Wednesday, September 2, 2009

What loosing the Aral Sea tells me about Climate Change

There are LOTS of folks running around these days denying that humans can impact Earth’s climate. Some of them are corporate shills – oil company publicists and George Will leap to mind. Others are just not scientifically literate – which is not surprising given how undereducated we all really are.

Yet good science marches on, and continues to document the ways in which we are intent on destroying our world. We divert whole rivers (for instance) to grow crops in places that we shouldn’t.
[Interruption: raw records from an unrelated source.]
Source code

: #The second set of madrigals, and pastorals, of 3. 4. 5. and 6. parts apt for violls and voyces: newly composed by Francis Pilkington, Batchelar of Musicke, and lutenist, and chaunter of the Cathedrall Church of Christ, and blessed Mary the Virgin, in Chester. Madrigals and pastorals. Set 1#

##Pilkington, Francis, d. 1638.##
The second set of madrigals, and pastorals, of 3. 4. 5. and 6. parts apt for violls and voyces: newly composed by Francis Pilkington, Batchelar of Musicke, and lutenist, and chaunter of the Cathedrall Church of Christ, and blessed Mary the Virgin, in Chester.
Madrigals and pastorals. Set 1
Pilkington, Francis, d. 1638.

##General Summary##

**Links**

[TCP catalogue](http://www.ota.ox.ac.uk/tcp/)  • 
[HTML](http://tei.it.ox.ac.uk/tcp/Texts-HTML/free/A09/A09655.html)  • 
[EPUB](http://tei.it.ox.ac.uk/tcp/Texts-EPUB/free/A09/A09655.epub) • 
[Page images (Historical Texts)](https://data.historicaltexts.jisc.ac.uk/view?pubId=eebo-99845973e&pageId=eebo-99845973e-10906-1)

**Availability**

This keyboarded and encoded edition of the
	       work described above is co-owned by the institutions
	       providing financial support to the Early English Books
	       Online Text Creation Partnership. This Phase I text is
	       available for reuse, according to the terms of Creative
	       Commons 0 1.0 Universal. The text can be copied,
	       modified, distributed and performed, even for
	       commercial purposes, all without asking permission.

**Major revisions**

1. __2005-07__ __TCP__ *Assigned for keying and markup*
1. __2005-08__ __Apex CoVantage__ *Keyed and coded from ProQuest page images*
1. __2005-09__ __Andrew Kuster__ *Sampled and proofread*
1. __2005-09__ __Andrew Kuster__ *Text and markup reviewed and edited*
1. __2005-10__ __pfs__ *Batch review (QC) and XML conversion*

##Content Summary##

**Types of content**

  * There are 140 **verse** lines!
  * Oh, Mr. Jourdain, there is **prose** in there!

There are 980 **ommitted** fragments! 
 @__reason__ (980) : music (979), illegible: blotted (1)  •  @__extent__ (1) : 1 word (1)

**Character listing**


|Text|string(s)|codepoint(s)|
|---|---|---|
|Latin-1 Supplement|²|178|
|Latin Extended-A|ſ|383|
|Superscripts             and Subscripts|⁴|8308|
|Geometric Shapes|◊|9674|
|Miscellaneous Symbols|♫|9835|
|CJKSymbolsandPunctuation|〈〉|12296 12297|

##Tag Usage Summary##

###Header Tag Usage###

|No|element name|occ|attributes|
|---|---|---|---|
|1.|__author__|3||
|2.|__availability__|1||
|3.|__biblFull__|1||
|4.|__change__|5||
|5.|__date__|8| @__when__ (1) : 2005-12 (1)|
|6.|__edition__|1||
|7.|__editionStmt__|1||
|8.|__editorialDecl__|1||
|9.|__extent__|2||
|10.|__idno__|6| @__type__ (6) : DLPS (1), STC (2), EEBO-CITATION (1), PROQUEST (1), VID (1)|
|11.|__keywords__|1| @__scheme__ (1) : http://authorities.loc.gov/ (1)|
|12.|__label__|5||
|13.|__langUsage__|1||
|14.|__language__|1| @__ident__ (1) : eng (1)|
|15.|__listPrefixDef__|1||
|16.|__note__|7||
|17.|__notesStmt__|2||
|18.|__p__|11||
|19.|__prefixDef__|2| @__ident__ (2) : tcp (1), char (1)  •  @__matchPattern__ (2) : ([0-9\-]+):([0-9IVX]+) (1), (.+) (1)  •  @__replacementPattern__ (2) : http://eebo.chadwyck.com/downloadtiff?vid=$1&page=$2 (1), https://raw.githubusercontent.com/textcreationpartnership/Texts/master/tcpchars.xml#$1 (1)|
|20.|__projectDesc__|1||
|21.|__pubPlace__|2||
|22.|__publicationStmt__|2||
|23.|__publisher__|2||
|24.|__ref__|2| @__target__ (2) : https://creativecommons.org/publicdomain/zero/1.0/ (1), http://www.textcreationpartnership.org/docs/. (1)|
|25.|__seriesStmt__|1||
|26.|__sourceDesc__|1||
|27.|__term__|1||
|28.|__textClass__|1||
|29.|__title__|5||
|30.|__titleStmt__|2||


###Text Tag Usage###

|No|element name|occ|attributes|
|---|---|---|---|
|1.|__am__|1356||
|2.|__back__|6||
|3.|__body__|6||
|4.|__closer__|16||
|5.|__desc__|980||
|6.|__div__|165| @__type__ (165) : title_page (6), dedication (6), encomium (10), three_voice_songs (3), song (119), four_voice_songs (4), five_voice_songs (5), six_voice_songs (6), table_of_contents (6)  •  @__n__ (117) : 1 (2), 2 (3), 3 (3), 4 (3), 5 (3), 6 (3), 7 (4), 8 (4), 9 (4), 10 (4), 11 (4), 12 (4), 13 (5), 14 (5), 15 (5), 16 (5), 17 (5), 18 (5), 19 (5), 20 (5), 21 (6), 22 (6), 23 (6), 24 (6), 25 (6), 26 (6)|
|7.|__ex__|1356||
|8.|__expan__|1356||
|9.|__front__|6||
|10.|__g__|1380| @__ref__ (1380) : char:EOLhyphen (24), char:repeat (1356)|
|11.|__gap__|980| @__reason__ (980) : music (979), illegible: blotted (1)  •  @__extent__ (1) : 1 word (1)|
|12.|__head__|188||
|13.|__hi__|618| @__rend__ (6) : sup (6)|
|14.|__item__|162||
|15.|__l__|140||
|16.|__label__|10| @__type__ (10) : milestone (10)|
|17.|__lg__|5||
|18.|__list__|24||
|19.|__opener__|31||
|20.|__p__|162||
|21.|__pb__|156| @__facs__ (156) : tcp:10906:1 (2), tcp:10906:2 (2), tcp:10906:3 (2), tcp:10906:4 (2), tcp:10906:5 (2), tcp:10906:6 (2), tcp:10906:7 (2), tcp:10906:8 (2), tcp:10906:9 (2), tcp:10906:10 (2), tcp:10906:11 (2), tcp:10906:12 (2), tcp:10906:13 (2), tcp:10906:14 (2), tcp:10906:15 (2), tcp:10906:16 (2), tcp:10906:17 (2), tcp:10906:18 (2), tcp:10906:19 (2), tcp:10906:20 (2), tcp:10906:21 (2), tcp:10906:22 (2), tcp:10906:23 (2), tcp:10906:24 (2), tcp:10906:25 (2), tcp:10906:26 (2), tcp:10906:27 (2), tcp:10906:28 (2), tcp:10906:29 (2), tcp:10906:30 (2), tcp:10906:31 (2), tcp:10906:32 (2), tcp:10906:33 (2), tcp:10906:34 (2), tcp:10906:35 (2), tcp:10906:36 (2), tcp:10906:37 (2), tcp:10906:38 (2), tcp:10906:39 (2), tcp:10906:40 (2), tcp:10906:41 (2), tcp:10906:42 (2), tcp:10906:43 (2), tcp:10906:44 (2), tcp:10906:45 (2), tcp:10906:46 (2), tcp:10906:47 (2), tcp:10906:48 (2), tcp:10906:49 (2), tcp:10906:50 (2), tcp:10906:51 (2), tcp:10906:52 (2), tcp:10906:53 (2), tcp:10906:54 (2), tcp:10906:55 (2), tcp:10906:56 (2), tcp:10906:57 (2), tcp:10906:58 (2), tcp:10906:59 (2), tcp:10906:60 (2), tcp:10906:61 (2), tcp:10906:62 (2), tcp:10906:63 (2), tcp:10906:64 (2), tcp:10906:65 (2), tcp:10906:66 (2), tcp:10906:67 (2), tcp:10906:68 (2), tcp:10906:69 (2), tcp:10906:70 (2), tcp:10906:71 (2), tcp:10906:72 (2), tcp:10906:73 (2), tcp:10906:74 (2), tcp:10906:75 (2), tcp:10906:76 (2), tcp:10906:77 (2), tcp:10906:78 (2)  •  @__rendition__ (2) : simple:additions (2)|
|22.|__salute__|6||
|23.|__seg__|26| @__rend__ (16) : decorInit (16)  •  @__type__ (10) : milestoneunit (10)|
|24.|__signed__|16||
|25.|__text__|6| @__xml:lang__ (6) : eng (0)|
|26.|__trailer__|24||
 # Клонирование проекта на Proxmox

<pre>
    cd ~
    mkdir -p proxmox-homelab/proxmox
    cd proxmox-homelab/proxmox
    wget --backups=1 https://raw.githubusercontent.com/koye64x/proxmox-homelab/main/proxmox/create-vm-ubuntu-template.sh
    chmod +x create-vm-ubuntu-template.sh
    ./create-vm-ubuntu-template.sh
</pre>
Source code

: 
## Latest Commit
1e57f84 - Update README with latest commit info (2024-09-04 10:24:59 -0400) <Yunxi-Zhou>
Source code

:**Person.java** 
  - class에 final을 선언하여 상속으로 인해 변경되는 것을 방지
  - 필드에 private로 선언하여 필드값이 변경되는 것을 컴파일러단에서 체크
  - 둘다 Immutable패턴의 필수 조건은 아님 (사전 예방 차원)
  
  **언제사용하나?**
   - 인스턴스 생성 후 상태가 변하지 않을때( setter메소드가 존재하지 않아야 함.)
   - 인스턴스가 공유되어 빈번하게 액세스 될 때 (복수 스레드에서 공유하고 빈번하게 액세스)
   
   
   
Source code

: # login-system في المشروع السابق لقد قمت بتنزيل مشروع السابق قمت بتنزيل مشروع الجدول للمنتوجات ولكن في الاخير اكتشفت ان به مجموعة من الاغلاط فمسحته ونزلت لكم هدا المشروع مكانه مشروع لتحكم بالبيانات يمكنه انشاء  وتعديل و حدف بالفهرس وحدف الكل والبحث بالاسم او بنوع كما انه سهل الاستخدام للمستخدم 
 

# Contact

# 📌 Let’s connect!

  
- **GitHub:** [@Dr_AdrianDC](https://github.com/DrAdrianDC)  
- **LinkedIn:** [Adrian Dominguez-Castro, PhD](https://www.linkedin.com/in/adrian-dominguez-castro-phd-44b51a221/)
Doing so impacts water quality and availability, as well as driving sweeping regional climate changes.

“Humans have been doing that for millennia” the deniers will respond “so why worry?” Well, as these images from NASA shows us, the Aral Sea – if you hit play you get a run through of the dry-up from the last decade – is now all but gone. Dried up by diversion for irrigation. By humans. In 50 years. I'm 38, so this has happened basically in my life-time. This means that a once robust in-land sea, which supported trade, fisheries, and provided for things like views, and a place to stop and set a spell, is now gone. Even if the water were all put back tomorrow (and it won’t be), there is little hope the sea could be rebuilt.

So the next time you hear someone on Fox News, or in the Washington Post, deny that climate change is the result of human action, stop and ask yourself this – if humans can deliberately dry up a sea to grow crops, why can’t we destroy the earth’s climate? The science says we can, and are. I just hope we stop before more of the Earth looks like this, or it will be way too late.